Class for use as a template for other SM fibre amplifiers.

Only supports simulations where the boundary value conditions for the active fibre are solved.

James Feehan, 19/3/2022

__init__(grid, components, co_ASE=None, high_res_sampling=None, plot=False, name=None, data_directory=None, verbose=True)

grid: grid class. components: list of component objects. Must appear in order.

Recommended that components_list[0] is gain. Coupling losses between components are added automatically. An active fibre must be present in components and boundary_value_solver needs to be enabled.

co_ASE: numpy array (or None).

ASE from a previous amplifier that co-propagates in the core with the signal.

high_res_samplingNonetype or int
if samplingint

Number of samples to take along the propagation axis

if not sampling : None (default)

plot: bool.

Create plot information. True if high_res_sampling.

name: str.

String identifier for the amplifier object. Cannot be None if plot == True

data_directorystr or Nonetype

Save the data to data_directory if not None

verbosebool

Print information about the simulation at runtime

scale_co_core_ASE(spectrum, omega_axis)

Core ASE light at the input of the amplifier that is generated by previous amplifiers needs to be scaled by the components which come before the gain fibre of this amplifier.

Only required if co_ASE is not None at constructor. Input analogue to self.make_co_core_ASE_output_spectra.

spectrum: numpy array. Either self.gain_fibre.co_core_ASE.spectrum OR

self.gain_fibre.pump.spectrum AFTER co_ASE has been added. Which spectrum is used depends on self.gain_fibre.cladding_pumping (former if True).

original_omega_window. numpy array.

Either self.gain_fibre.co_core_ASE.omega_window OR self.gain_fibre.pump.omega_window, depending on whether self.gain_fibre.cladding_pumping is True (former) or False (latter).

James Feehan, 14/5/2022

make_co_core_ASE_output_spectra()

Make arrays containing the co-propagating core ASE PSDs after they have been modified by components that come after the gain fibre.

These arrays are passed to subsequent amplifiers as the starting conditions for co-propagating ASE.

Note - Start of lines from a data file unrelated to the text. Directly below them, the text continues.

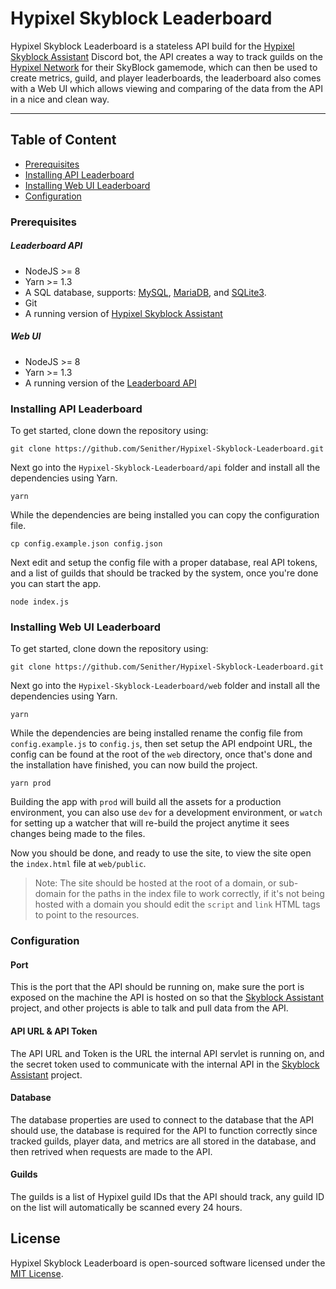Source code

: Hypixel Skyblock Leaderboard
============================

Hypixel Skyblock Leaderboard is a stateless API build for the [Hypixel Skyblock Assistant](https://github.com/Senither/Hypixel-Skyblock-Assistant) Discord bot, the API creates a way to track guilds on the [Hypixel Network](https://hypixel.net/) for their SkyBlock gamemode, which can then be used to create metrics, guild, and player leaderboards, the leaderboard also comes with a Web UI which allows viewing and comparing of the data from the API in a nice and clean way. 

<hr>

## Table of Content

 - [Prerequisites](#prerequisites)
 - [Installing API Leaderboard](#installing-api-leaderboard)
 - [Installing Web UI Leaderboard](#installing-web-ui-leaderboard)
 - [Configuration](#configuration)

### Prerequisites

##### Leaderboard API
 * NodeJS >= 8
 * Yarn >= 1.3
 * A SQL database, supports: [MySQL](https://www.mysql.com/), [MariaDB](https://mariadb.org/), and [SQLite3](https://www.sqlite.org/index.html).
 * Git
 * A running version of [Hypixel Skyblock Assistant](https://github.com/Senither/Hypixel-Skyblock-Assistant)

##### Web UI
 * NodeJS >= 8
 * Yarn >= 1.3
 * A running version of the [Leaderboard API](https://github.com/Senither/Hypixel-Skyblock-Leaderboard/tree/master/api)

### Installing API Leaderboard

To get started, clone down the repository using:

    git clone https://github.com/Senither/Hypixel-Skyblock-Leaderboard.git

Next go into the `Hypixel-Skyblock-Leaderboard/api` folder and install all the dependencies using Yarn.

    yarn

While the dependencies are being installed you can copy the configuration file.

    cp config.example.json config.json

Next edit and setup the config file with a proper database, real API tokens, and a list of guilds that should be tracked by the system, once you're done you can start the app.

    node index.js

### Installing Web UI Leaderboard

To get started, clone down the repository using:

    git clone https://github.com/Senither/Hypixel-Skyblock-Leaderboard.git

Next go into the `Hypixel-Skyblock-Leaderboard/web` folder and install all the dependencies using Yarn.

    yarn

While the dependencies are being installed rename the config file from `config.example.js` to `config.js`, then set setup the API endpoint URL, the config can be found at the root of the `web` directory, once that's done and the installation have finished, you can now build the project.

    yarn prod

Building the app with `prod` will build all the assets for a production environment, you can also use `dev` for a development environment, or `watch` for setting up a watcher that will re-build the project anytime it sees changes being made to the files.

Now you should be done, and ready to use the site, to view the site open the `index.html` file at `web/public`.

> Note: The site should be hosted at the root of a domain, or sub-domain for the paths in the index file to work correctly, if it's not being hosted with a domain you should edit the `script` and `link` HTML tags to point to the resources.

### Configuration

#### Port

This is the port that the API should be running on, make sure the port is exposed on the machine the API is hosted on so that the [Skyblock Assistant](https://github.com/Senither/Hypixel-Skyblock-Assistant) project, and other projects is able to talk and pull data from the API.

#### API URL & API Token

The API URL and Token is the URL the internal API servlet is running on, and the secret token used to communicate with the internal API in the [Skyblock Assistant](https://github.com/Senither/Hypixel-Skyblock-Assistant) project.

#### Database

The database properties are used to connect to the database that the API should use, the database is required for the API to function correctly since tracked guilds, player data, and metrics are all stored in the database, and then retrived when requests are made to the API.

#### Guilds

The guilds is a list of Hypixel guild IDs that the API should track, any guild ID on the list will automatically be scanned every 24 hours.

## License

Hypixel Skyblock Leaderboard is open-sourced software licensed under the [MIT License](https://opensource.org/licenses/MIT).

This method creates self.co_core_ASE_ESD_output. This method neglects cladding modes (assumed to be isolated effectively by spatial constraints).

make_display_spectra(pulse)

Organise spectra for plots.

pulse: pulse class. Starting field used in simulations.

James Feehan, 12/5/2022

plot_spectra(pulse)

Make the spectral plots and display them

plot_inversion()

Plot the inversion as a function of fibre length.

plot_integration_error()

Plot the error for the ESD and full-field propagation.

plot_gain_fibre_spectral_samples(rep_rate)

Plot self.gain_fibre.spectral_samples as heatmaps.

plot_change_in_B_over_gain_fibre(pulse)

Same as assembly but just for the gain fibre.

plot_pump_powers_over_gain_fibre()

Plot the power in the co- and counter-propagating pump and ASE channels over the length of the gain fibre.